[Extracted data entries]
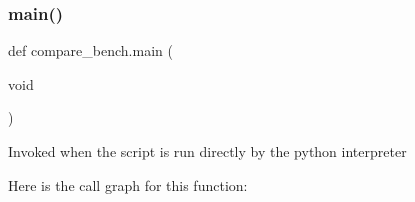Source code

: \subsubsection{\texorpdfstring{main()}{main()}}
{\footnotesize\ttfamily def compare\+\_\+bench.\+main (\begin{DoxyParamCaption}\item[{void}]{ }\end{DoxyParamCaption})}

\begin{DoxyVerb}Invoked when the script is run directly by the python interpreter
\end{DoxyVerb}
 Here is the call graph for this function\+:
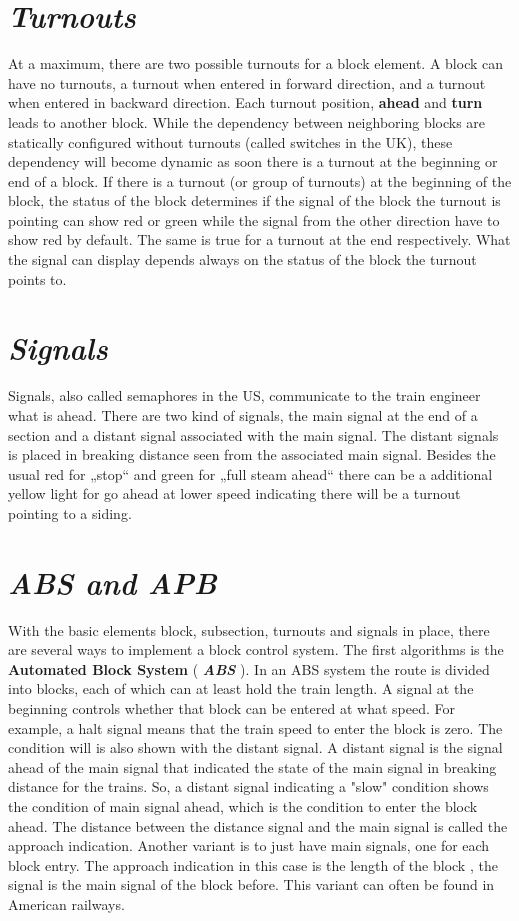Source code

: \section{\textit{Turnouts}}

At a maximum, there are two possible turnouts for a block element. A block can have no turnouts, a turnout when entered in forward direction, and a turnout when entered in backward direction. Each turnout position, \textbf{ahead} and \textbf{turn} leads to another block. While the dependency between neighboring blocks are statically configured without turnouts (called switches in the UK), these dependency will become dynamic as soon there is a turnout at the beginning or end of a block. If there is a turnout (or group of turnouts) at the beginning of the block, the status of the block determines if the signal of the block the turnout is pointing can show red or green while the signal from the other direction have to show red by default. The same is true for a turnout at the end respectively. What the signal can display depends always on the status of the block the turnout points to.

\section{\textit{Signals}}

Signals, also called semaphores in the US, communicate to the train engineer what is ahead. There are two kind of signals, the main signal at the end of a section and a distant signal associated with the main signal. The distant signals is placed in breaking distance seen from the associated main signal. Besides the usual red for „stop“ and green for „full steam ahead“ there can be a additional yellow light for go ahead at lower speed indicating there will be a turnout pointing to a siding.

\section{\textit{ABS and APB}}

With the basic elements  block, subsection, turnouts and signals in place, there are several ways to implement a block control system. The first algorithms is the \textbf{Automated Block System} ( \textbf{\textit{ABS}} ). In an ABS system the route is divided into blocks, each of which can at least hold the train length. A signal at the beginning controls whether that block can be entered at what speed. For example, a halt signal means that the train speed to enter the block is zero. The condition will is also shown with the distant signal. A distant signal is the signal ahead of the main signal that indicated the state of the main signal in breaking distance for the trains. So, a distant signal indicating a "slow" condition shows the condition of main signal ahead, which is the condition to enter the block ahead. The distance between the distance signal and the main signal is called the approach indication. Another variant is to just have main signals, one for each block entry. The approach indication in this case is the length of the block , the signal is the main signal of the block before. This variant can often be found in American railways.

- Problem details -
For this exercise, output the records exactly but omit their pictures.

- Solution to this exercise -
Source code

: \subsubsection{\texorpdfstring{main()}{main()}}
{\footnotesize\ttfamily def compare\+\_\+bench.\+main (\begin{DoxyParamCaption}\item[{void}]{ }\end{DoxyParamCaption})}

\begin{DoxyVerb}Invoked when the script is run directly by the python interpreter
\end{DoxyVerb}
 Here is the call graph for this function\+:
Source code

: \section{\textit{Turnouts}}

At a maximum, there are two possible turnouts for a block element. A block can have no turnouts, a turnout when entered in forward direction, and a turnout when entered in backward direction. Each turnout position, \textbf{ahead} and \textbf{turn} leads to another block. While the dependency between neighboring blocks are statically configured without turnouts (called switches in the UK), these dependency will become dynamic as soon there is a turnout at the beginning or end of a block. If there is a turnout (or group of turnouts) at the beginning of the block, the status of the block determines if the signal of the block the turnout is pointing can show red or green while the signal from the other direction have to show red by default. The same is true for a turnout at the end respectively. What the signal can display depends always on the status of the block the turnout points to.

\section{\textit{Signals}}

Signals, also called semaphores in the US, communicate to the train engineer what is ahead. There are two kind of signals, the main signal at the end of a section and a distant signal associated with the main signal. The distant signals is placed in breaking distance seen from the associated main signal. Besides the usual red for „stop“ and green for „full steam ahead“ there can be a additional yellow light for go ahead at lower speed indicating there will be a turnout pointing to a siding.

\section{\textit{ABS and APB}}

With the basic elements  block, subsection, turnouts and signals in place, there are several ways to implement a block control system. The first algorithms is the \textbf{Automated Block System} ( \textbf{\textit{ABS}} ). In an ABS system the route is divided into blocks, each of which can at least hold the train length. A signal at the beginning controls whether that block can be entered at what speed. For example, a halt signal means that the train speed to enter the block is zero. The condition will is also shown with the distant signal. A distant signal is the signal ahead of the main signal that indicated the state of the main signal in breaking distance for the trains. So, a distant signal indicating a "slow" condition shows the condition of main signal ahead, which is the condition to enter the block ahead. The distance between the distance signal and the main signal is called the approach indication. Another variant is to just have main signals, one for each block entry. The approach indication in this case is the length of the block , the signal is the main signal of the block before. This variant can often be found in American railways.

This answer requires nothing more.